*** Task material Section Begins ***

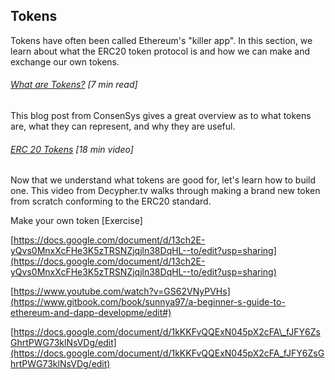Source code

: ## Tokens

Tokens have often been called Ethereum's "killer app".  In this section, we learn about what the ERC20 token protocol is and how we can make and exchange our own tokens.

###### [What are Tokens?](https://medium.com/@ConsenSys/tokens-on-ethereum-e9e61dac9b4e) \[7 min read\]

This blog post from ConsenSys gives a great overview as to what tokens are, what they can represent, and why they are useful.

###### [ERC 20 Tokens](http://decypher.tv/series/ethereum-development/video/20) \[18 min video\]

Now that we understand what tokens are good for, let's learn how to build one.  This video from Decypher.tv walks through making a brand new token from scratch conforming to the ERC20 standard.

Make your own token \[Exercise\]

[https://docs.google.com/document/d/13ch2E-yQvs0MnxXcFHe3K5zTRSNZjqjln38DqHL--to/edit?usp=sharing](https://docs.google.com/document/d/13ch2E-yQvs0MnxXcFHe3K5zTRSNZjqjln38DqHL--to/edit?usp=sharing)

[https://www.youtube.com/watch?v=GS62VNyPVHs](https://www.gitbook.com/book/sunnya97/a-beginner-s-guide-to-ethereum-and-dapp-developme/edit#)

[https://docs.google.com/document/d/1kKKFvQQExN045pX2cFA\_fJFY6ZsGhrtPWG73klNsVDg/edit](https://docs.google.com/document/d/1kKKFvQQExN045pX2cFA_fJFY6ZsGhrtPWG73klNsVDg/edit)

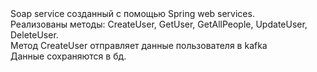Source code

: <div>Soap service созданный с помощью Spring web services.<div>
<div>Реализованы методы: CreateUser, GetUser, GetAllPeople, UpdateUser, DeleteUser.<div>
<div>Метод CreateUser отправляет данные пользователя в kafka<div>
<div>Данные сохраняются в бд.<div>
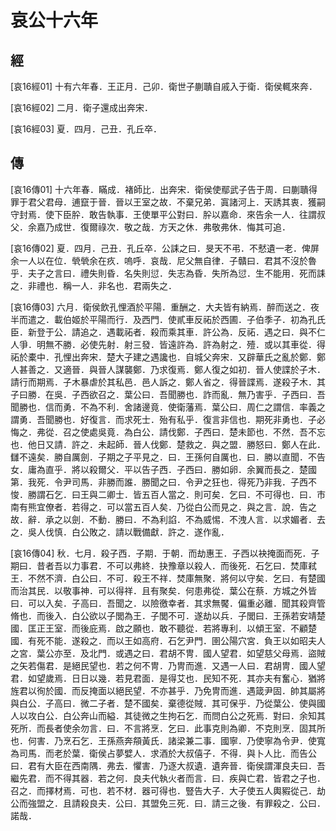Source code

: # 哀公十六年

## 經 <a name="12Ai16Jing"></a>

<a name="12Ai16Jing01">[哀16經01]</a> 十有六年春．王正月．己卯．衛世子蒯聵自戚入于衛．衛侯輒來奔．

<a name="12Ai16Jing02">[哀16經02]</a> 二月．衛子還成出奔宋．

<a name="12Ai16Jing03">[哀16經03]</a> 夏．四月．己丑．孔丘卒．

## 傳 <a name="12Ai16Zhuan"></a>

<a name="12Ai16Zhuan01">[哀16傳01]</a> 十六年春．瞞成．褚師比．出奔宋．衛侯使鄢武子告于周．曰蒯聵得罪于君父君母．逋竄于晉．晉以王室之故．不棄兄弟．寘諸河上．天誘其衷．獲嗣守封焉．使下臣肸．敢告執事．王使單平公對曰．肸以嘉命．來告余一人．往謂叔父．余嘉乃成世．復爾祿次．敬之哉．方天之休．弗敬弗休．悔其可追．

<a name="12Ai16Zhuan02">[哀16傳02]</a> 夏．四月．己丑．孔丘卒．公誄之曰．旻天不弔．不憖遺一老．俾屏余一人以在位．煢煢余在疚．嗚呼．哀哉．尼父無自律．子贛曰．君其不沒於魯乎．夫子之言曰．禮失則昏．名失則愆．失志為昏．失所為愆．生不能用．死而誄之．非禮也．稱一人．非名也．君兩失之．

<a name="12Ai16Zhuan03">[哀16傳03]</a> 六月．衛侯飲孔悝酒於平陽．重酬之．大夫皆有納焉．醉而送之．夜半而遣之．載伯姬於平陽而行．及西門．使貳車反祏於西圃．子伯季子．初為孔氏臣．新登于公．請追之．遇載祏者．殺而乘其車．許公為．反祏．遇之曰．與不仁人爭．明無不勝．必使先射．射三發．皆遠許為．許為射之．殪．或以其車從．得祏於橐中．孔悝出奔宋．楚大子建之遇讒也．自城父奔宋．又辟華氏之亂於鄭．鄭人甚善之．又適晉．與晉人謀襲鄭．乃求復焉．鄭人復之如初．晉人使諜於子木．請行而期焉．子木暴虐於其私邑．邑人訴之．鄭人省之．得晉諜焉．遂殺子木．其子曰勝．在吳．子西欲召之．葉公曰．吾聞勝也．詐而亂．無乃害乎．子西曰．吾聞勝也．信而勇．不為不利．舍諸邊竟．使衛藩焉．葉公曰．周仁之謂信．率義之謂勇．吾聞勝也．好復言．而求死士．殆有私乎．復言非信也．期死非勇也．子必悔之．弗從．召之使處吳竟．為白公．請伐鄭．子西曰．楚未節也．不然．吾不忘也．他日又請．許之．未起師．晉人伐鄭．楚救之．與之盟．勝怒曰．鄭人在此．讎不遠矣．勝自厲劍．子期之子平見之．曰．王孫何自厲也．曰．勝以直聞．不告女．庸為直乎．將以殺爾父．平以告子西．子西曰．勝如卵．余翼而長之．楚國第．我死．令尹司馬．非勝而誰．勝聞之曰．令尹之狂也．得死乃非我．子西不悛．勝謂石乞．曰王與二卿士．皆五百人當之．則可矣．乞曰．不可得也．曰．市南有熊宜僚者．若得之．可以當五百人矣．乃從白公而見之．與之言．說．告之故．辭．承之以劍．不動．勝曰．不為利諂．不為威惕．不洩人言．以求媚者．去之．吳人伐慎．白公敗之．請以戰備獻．許之．遂作亂．

<a name="12Ai16Zhuan04">[哀16傳04]</a> 秋．七月．殺子西．子期．于朝．而劫惠王．子西以袂掩面而死．子期曰．昔者吾以力事君．不可以弗終．抉豫章以殺人．而後死．石乞曰．焚庫弒王．不然不濟．白公曰．不可．殺王不祥．焚庫無聚．將何以守矣．乞曰．有楚國而治其民．以敬事神．可以得祥．且有聚矣．何患弗從．葉公在蔡．方城之外皆曰．可以入矣．子高曰．吾聞之．以險徼幸者．其求無饜．偏重必離．聞其殺齊管脩也．而後入．白公欲以子閭為王．子閭不可．遂劫以兵．子閭曰．王孫若安靖楚國．匡正王室．而後庇焉．啟之願也．敢不聽從．若將專利．以傾王室．不顧楚國．有死不能．遂殺之．而以王如高府．石乞尹門．圉公陽穴宮．負王以如昭夫人之宮．葉公亦至．及北門．或遇之曰．君胡不冑．國人望君．如望慈父母焉．盜賊之矢若傷君．是絕民望也．若之何不冑．乃冑而進．又遇一人曰．君胡冑．國人望君．如望歲焉．日日以幾．若見君面．是得艾也．民知不死．其亦夫有奮心．猶將旌君以徇於國．而反掩面以絕民望．不亦甚乎．乃免冑而進．遇箴尹固．帥其屬將與白公．子高曰．微二子者．楚不國矣．棄德從賊．其可保乎．乃從葉公．使與國人以攻白公．白公奔山而縊．其徒微之生拘石乞．而問白公之死焉．對曰．余知其死所．而長者使余勿言．曰．不言將烹．乞曰．此事克則為卿．不克則烹．固其所也．何害．乃烹石乞．王孫燕奔頯黃氏．諸梁兼二事．國寧．乃使寧為令尹．使寬為司馬．而老於葉．衛侯占夢嬖人．求酒於大叔僖子．不得．與卜人比．而告公曰．君有大臣在西南隅．弗去．懼害．乃逐大叔遺．遺奔晉．衛侯謂渾良夫曰．吾繼先君．而不得其器．若之何．良夫代執火者而言．曰．疾與亡君．皆君之子也．召之．而擇材焉．可也．若不材．器可得也．豎告大子．大子使五人輿豭從己．劫公而強盟之．且請殺良夫．公曰．其盟免三死．曰．請三之後．有罪殺之．公曰．諾哉．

*** Task material Section Ends ***

_Task details_
Each entry is to be output exactly, and no picture is to appear.

_Result_
Source code

: ## Tokens

Tokens have often been called Ethereum's "killer app".  In this section, we learn about what the ERC20 token protocol is and how we can make and exchange our own tokens.

###### [What are Tokens?](https://medium.com/@ConsenSys/tokens-on-ethereum-e9e61dac9b4e) \[7 min read\]

This blog post from ConsenSys gives a great overview as to what tokens are, what they can represent, and why they are useful.

###### [ERC 20 Tokens](http://decypher.tv/series/ethereum-development/video/20) \[18 min video\]

Now that we understand what tokens are good for, let's learn how to build one.  This video from Decypher.tv walks through making a brand new token from scratch conforming to the ERC20 standard.

Make your own token \[Exercise\]

[https://docs.google.com/document/d/13ch2E-yQvs0MnxXcFHe3K5zTRSNZjqjln38DqHL--to/edit?usp=sharing](https://docs.google.com/document/d/13ch2E-yQvs0MnxXcFHe3K5zTRSNZjqjln38DqHL--to/edit?usp=sharing)

[https://www.youtube.com/watch?v=GS62VNyPVHs](https://www.gitbook.com/book/sunnya97/a-beginner-s-guide-to-ethereum-and-dapp-developme/edit#)

[https://docs.google.com/document/d/1kKKFvQQExN045pX2cFA\_fJFY6ZsGhrtPWG73klNsVDg/edit](https://docs.google.com/document/d/1kKKFvQQExN045pX2cFA_fJFY6ZsGhrtPWG73klNsVDg/edit)

Source code

: <div>Soap service созданный с помощью Spring web services.<div>
<div>Реализованы методы: CreateUser, GetUser, GetAllPeople, UpdateUser, DeleteUser.<div>
<div>Метод CreateUser отправляет данные пользователя в kafka<div>
<div>Данные сохраняются в бд.<div>
Source code

: # 哀公十六年

## 經 <a name="12Ai16Jing"></a>

<a name="12Ai16Jing01">[哀16經01]</a> 十有六年春．王正月．己卯．衛世子蒯聵自戚入于衛．衛侯輒來奔．

<a name="12Ai16Jing02">[哀16經02]</a> 二月．衛子還成出奔宋．

<a name="12Ai16Jing03">[哀16經03]</a> 夏．四月．己丑．孔丘卒．

## 傳 <a name="12Ai16Zhuan"></a>

<a name="12Ai16Zhuan01">[哀16傳01]</a> 十六年春．瞞成．褚師比．出奔宋．衛侯使鄢武子告于周．曰蒯聵得罪于君父君母．逋竄于晉．晉以王室之故．不棄兄弟．寘諸河上．天誘其衷．獲嗣守封焉．使下臣肸．敢告執事．王使單平公對曰．肸以嘉命．來告余一人．往謂叔父．余嘉乃成世．復爾祿次．敬之哉．方天之休．弗敬弗休．悔其可追．

<a name="12Ai16Zhuan02">[哀16傳02]</a> 夏．四月．己丑．孔丘卒．公誄之曰．旻天不弔．不憖遺一老．俾屏余一人以在位．煢煢余在疚．嗚呼．哀哉．尼父無自律．子贛曰．君其不沒於魯乎．夫子之言曰．禮失則昏．名失則愆．失志為昏．失所為愆．生不能用．死而誄之．非禮也．稱一人．非名也．君兩失之．

<a name="12Ai16Zhuan03">[哀16傳03]</a> 六月．衛侯飲孔悝酒於平陽．重酬之．大夫皆有納焉．醉而送之．夜半而遣之．載伯姬於平陽而行．及西門．使貳車反祏於西圃．子伯季子．初為孔氏臣．新登于公．請追之．遇載祏者．殺而乘其車．許公為．反祏．遇之曰．與不仁人爭．明無不勝．必使先射．射三發．皆遠許為．許為射之．殪．或以其車從．得祏於橐中．孔悝出奔宋．楚大子建之遇讒也．自城父奔宋．又辟華氏之亂於鄭．鄭人甚善之．又適晉．與晉人謀襲鄭．乃求復焉．鄭人復之如初．晉人使諜於子木．請行而期焉．子木暴虐於其私邑．邑人訴之．鄭人省之．得晉諜焉．遂殺子木．其子曰勝．在吳．子西欲召之．葉公曰．吾聞勝也．詐而亂．無乃害乎．子西曰．吾聞勝也．信而勇．不為不利．舍諸邊竟．使衛藩焉．葉公曰．周仁之謂信．率義之謂勇．吾聞勝也．好復言．而求死士．殆有私乎．復言非信也．期死非勇也．子必悔之．弗從．召之使處吳竟．為白公．請伐鄭．子西曰．楚未節也．不然．吾不忘也．他日又請．許之．未起師．晉人伐鄭．楚救之．與之盟．勝怒曰．鄭人在此．讎不遠矣．勝自厲劍．子期之子平見之．曰．王孫何自厲也．曰．勝以直聞．不告女．庸為直乎．將以殺爾父．平以告子西．子西曰．勝如卵．余翼而長之．楚國第．我死．令尹司馬．非勝而誰．勝聞之曰．令尹之狂也．得死乃非我．子西不悛．勝謂石乞．曰王與二卿士．皆五百人當之．則可矣．乞曰．不可得也．曰．市南有熊宜僚者．若得之．可以當五百人矣．乃從白公而見之．與之言．說．告之故．辭．承之以劍．不動．勝曰．不為利諂．不為威惕．不洩人言．以求媚者．去之．吳人伐慎．白公敗之．請以戰備獻．許之．遂作亂．

<a name="12Ai16Zhuan04">[哀16傳04]</a> 秋．七月．殺子西．子期．于朝．而劫惠王．子西以袂掩面而死．子期曰．昔者吾以力事君．不可以弗終．抉豫章以殺人．而後死．石乞曰．焚庫弒王．不然不濟．白公曰．不可．殺王不祥．焚庫無聚．將何以守矣．乞曰．有楚國而治其民．以敬事神．可以得祥．且有聚矣．何患弗從．葉公在蔡．方城之外皆曰．可以入矣．子高曰．吾聞之．以險徼幸者．其求無饜．偏重必離．聞其殺齊管脩也．而後入．白公欲以子閭為王．子閭不可．遂劫以兵．子閭曰．王孫若安靖楚國．匡正王室．而後庇焉．啟之願也．敢不聽從．若將專利．以傾王室．不顧楚國．有死不能．遂殺之．而以王如高府．石乞尹門．圉公陽穴宮．負王以如昭夫人之宮．葉公亦至．及北門．或遇之曰．君胡不冑．國人望君．如望慈父母焉．盜賊之矢若傷君．是絕民望也．若之何不冑．乃冑而進．又遇一人曰．君胡冑．國人望君．如望歲焉．日日以幾．若見君面．是得艾也．民知不死．其亦夫有奮心．猶將旌君以徇於國．而反掩面以絕民望．不亦甚乎．乃免冑而進．遇箴尹固．帥其屬將與白公．子高曰．微二子者．楚不國矣．棄德從賊．其可保乎．乃從葉公．使與國人以攻白公．白公奔山而縊．其徒微之生拘石乞．而問白公之死焉．對曰．余知其死所．而長者使余勿言．曰．不言將烹．乞曰．此事克則為卿．不克則烹．固其所也．何害．乃烹石乞．王孫燕奔頯黃氏．諸梁兼二事．國寧．乃使寧為令尹．使寬為司馬．而老於葉．衛侯占夢嬖人．求酒於大叔僖子．不得．與卜人比．而告公曰．君有大臣在西南隅．弗去．懼害．乃逐大叔遺．遺奔晉．衛侯謂渾良夫曰．吾繼先君．而不得其器．若之何．良夫代執火者而言．曰．疾與亡君．皆君之子也．召之．而擇材焉．可也．若不材．器可得也．豎告大子．大子使五人輿豭從己．劫公而強盟之．且請殺良夫．公曰．其盟免三死．曰．請三之後．有罪殺之．公曰．諾哉．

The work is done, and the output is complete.